Tempe rulers get suckered by con men at Bridgestone.

  Tempe rulers get suckered by con men at Bridgestone. The rubber dams on the Town Toilet only lasts half as long as promised. Tempe screwed out of $16 million because Mayor and Tempe City Council didn’t force Bridgestone to give them a guarantee on the life of the damn. Source

May 29, 2007
Tempe’s rubber dams may hit the road
Garin Groff, Tribune

Tempe may ditch the inflatable rubber dams that have turned a portion of the otherwise dry Salt River into Tempe Town Lake.

The city needs to replace the aging dams in two years but is looking for another type of structure because the rubber ones lasted only half as long as promised.

Arizona’s sun and dry climate took a toll on the dams, so the city will study other types to see if they will hold up longer.

Nobody at the city is sure whether something else will work better. The options are limited because any dam has to lower when water flows through the river. Otherwise, the dams could block the flow and trigger massive flooding.

“You have to have something that has a gate there that can be moved out of the way when large floods come,” said Don Hawkes, Tempe’s water utilities manager.

Now, Tempe can let air out of the dams to lower them so that water will flow over the structures without backing up.
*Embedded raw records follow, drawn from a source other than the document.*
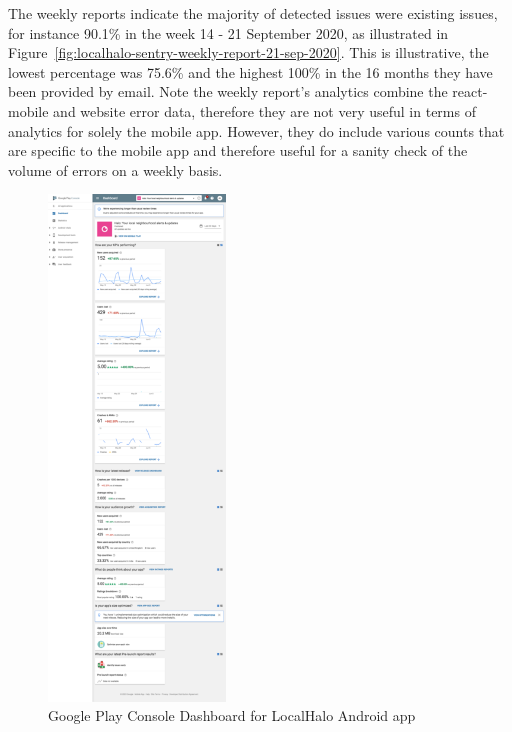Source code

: The weekly reports indicate the majority of detected issues were existing issues, for instance 90.1\% in the week 14 - 21 September 2020, as illustrated in Figure~\ref{fig:localhalo-sentry-weekly-report-21-sep-2020}. This is illustrative, the lowest percentage was 75.6\% and the highest 100\% in the 16 months they have been provided by email. Note the weekly report's analytics combine the react-mobile and website error data, therefore they are not very useful in terms of analytics for solely the mobile app. However, they do include various counts that are specific to the mobile app and therefore useful for a sanity check of the volume of errors on a weekly basis.

\begin{figure}
  \begin{center}
    \includegraphics[width=0.42\textwidth]{images/google-play-console/resized-25pct-appdashboardplace_555059634831.png}
  \end{center}
  \caption{Google Play Console Dashboard for LocalHalo Android app}
  \label{fig:gpc-dashboard-for-localhalo-android-resized}
\end{figure}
Some city employees involved with the lake know of other dams that pivot on a hinge or move in some way. But Tempe officials aren’t familiar enough with other designs to know whether they’d be as effective, said Basil Boyd, a city hydrologist. That’s why the city approved $99,000 for a private company to study other dams and their cost.

Some dams might cost more initially but would cost less over decades if they have longer life spans.
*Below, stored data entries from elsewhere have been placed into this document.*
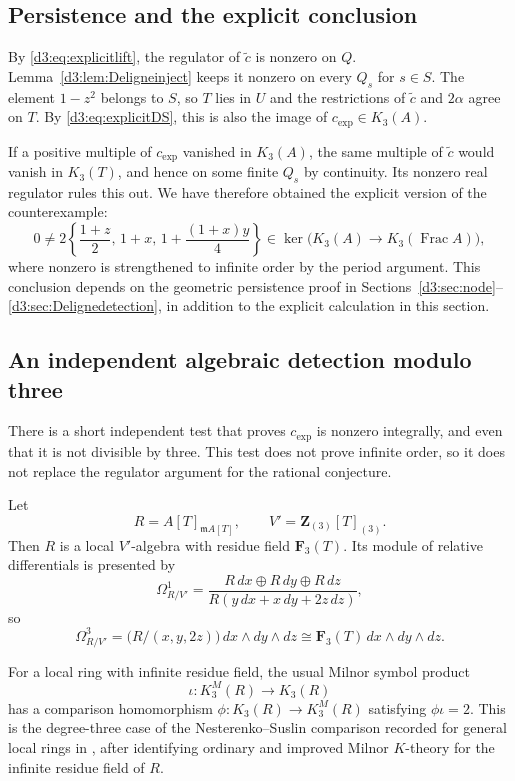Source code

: \documentclass[11pt,a4paper]{amsart}
\numberwithin{equation}{section}
\theoremstyle{definition}
\theoremstyle{remark}
\newcommand{\Z}{\mathbf Z}
\newcommand{\F}{\mathbf F}
\newcommand{\m}{\mathfrak m}
\newcommand{\Frac}{\operatorname{Frac}}
\begin{document}
\subsection{Persistence and the explicit conclusion}
By \eqref{d3:eq:explicitlift}, the regulator of $\widetilde c$ is nonzero on $Q$. Lemma~\ref{d3:lem:Deligneinject} keeps it nonzero on every $Q_s$ for $s\in S$. The element $1-z^2$ belongs to $S$, so $T$ lies in $U$ and the restrictions of $\widetilde c$ and $2\alpha$ agree on $T$. By \eqref{d3:eq:explicitDS}, this is also the image of $c_{\mathrm{exp}}\in K_3(A)$.

If a positive multiple of $c_{\mathrm{exp}}$ vanished in $K_3(A)$, the same multiple of $\widetilde c$ would vanish in $K_3(T)$, and hence on some finite $Q_s$ by continuity. Its nonzero real regulator rules this out. We have therefore obtained the explicit version of the counterexample:
\begin{equation}\label{d3:eq:explicitconclusion}
\boxed{\quad
0\neq 2\left\{\frac{1+z}{2},\,1+x,\,
1+\frac{(1+x)y}{4}\right\}\in
\ker\bigl(K_3(A)\longrightarrow K_3(\Frac A)\bigr),
\quad}
\end{equation}
where nonzero is strengthened to infinite order by the period argument. This conclusion depends on the geometric persistence proof in Sections~\ref{d3:sec:node}--\ref{d3:sec:Delignedetection}, in addition to the explicit calculation in this section.

\subsection{An independent algebraic detection modulo three}\label{d3:sec:modthree}

There is a short independent test that proves $c_{\mathrm{exp}}$ is nonzero integrally, and even that it is not divisible by three. This test does not prove infinite order, so it does not replace the regulator argument for the rational conjecture.

Let
\[
R=A[T]_{\m A[T]},\qquad V'=\Z_{(3)}[T]_{(3)}.
\]
Then $R$ is a local $V'$-algebra with residue field $\F_3(T)$. Its module of relative differentials is presented by
\[
\Omega^1_{R/V'}=
\frac{R\,dx\oplus R\,dy\oplus R\,dz}
 {R(y\,dx+x\,dy+2z\,dz)},
\]
so
\[
\Omega^3_{R/V'}=
\bigl(R/(x,y,2z)\bigr)\,dx\wedge dy\wedge dz
\cong\F_3(T)\,dx\wedge dy\wedge dz.
\]

For a local ring with infinite residue field, the usual Milnor symbol product
\[
\iota:K^M_3(R)\longrightarrow K_3(R)
\]
has a comparison homomorphism $\phi:K_3(R)\to K^M_3(R)$ satisfying $\phi\iota=2$. This is the degree-three case of the Nesterenko--Suslin comparison recorded for general local rings in \cite[Proposition~4.2.8(5),(6)]{KerzThesis}, after identifying ordinary and improved Milnor $K$-theory for the infinite residue field of $R$.
\end{document}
“The technology has changed and we want to look and see if anything has come up that looks any better,” Boyd said.

The eight dam sections were supposed to last 25 to 30 years but were guaranteed for 10. The city last year determined the dams needed to be replaced starting in 2009 following the inspection that showed they were cracking.
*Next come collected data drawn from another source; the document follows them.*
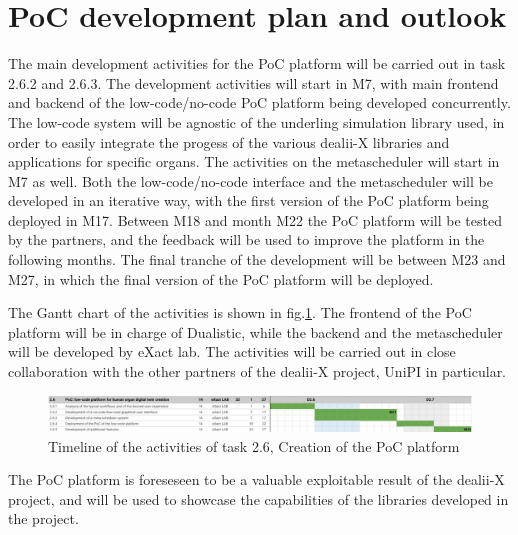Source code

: \documentclass[a4paper,12pt]{article}
\begin{document}
\section{\textcolor{EUblue}{PoC development plan and outlook}}

The main development activities for the PoC platform will be carried out in task 2.6.2 and 2.6.3. The development activities will start in M7, with main frontend and backend of the low-code/no-code PoC platform being developed concurrently. The low-code system will be agnostic of the underling simulation library used, in order to easily integrate the progess of the various dealii-X libraries and applications for specific organs. The activities on the metascheduler will start in M7 as well. Both the low-code/no-code interface and the metascheduler will be developed in an iterative way, with the first version of the PoC platform being deployed in M17. Between M18 and month M22 the PoC platform will be tested by the partners, and the feedback will be used to improve the platform in the following months. The final tranche of the development will be between M23 and M27, in which the final version of the PoC platform will be deployed.

The Gantt chart of the activities is shown in fig.\ref{gannt}. The frontend of the PoC platform will be in charge of Dualistic, while the backend and the metascheduler will be developed by eXact lab. The activities will be carried out in close collaboration with the other partners of the dealii-X project, UniPI in particular. 
\begin{figure}
    \label{gannt}
    \includegraphics[width=400pt]{gantt.png}
    \caption{Timeline of the activities of task 2.6, Creation of the PoC platform}
\end{figure}
The PoC platform is foreseseen to be a valuable exploitable result of the dealii-X project, and will be used to showcase the capabilities of the libraries developed in the project.

\label{MyLastPage}
\end{document}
The cost? About $16 million.

Tempe bought the dams in 1998 from Bridgestone, the same company that makes vehicle tires. The city filled the lake the following year.

The city has already looked at keeping the same type of dam or replacing the rubber dams with smaller ones. The city could raise the height of the dam’s concrete foundation a few feet and use smaller, less costly rubber dams.

The dams don’t need to lower as much as when the lake was built, Boyd said, because Roosevelt Dam has been enlarged upstream on the river. Roosevelt Dam am can store more water during a flood, meaning less water will flow down the Salt River in future floods.

If the city keeps the rubber dams, Boyd said, it will probably use a new version that’s more likely to survive a massive failure. Bridgestone now has dams with inner tubes. The inner layer would keep most water in the lake if the outer layer failed. Now, a failure would result in a massive drop in water.

Tempe can keep the lake filled even when it replaces the dam sections. The piers that separate the dam sections are built to hold a temporary dam that lets workers repair or replace the rubber dams.

“We are not seriously considering draining the lake for any reason,” Boyd said.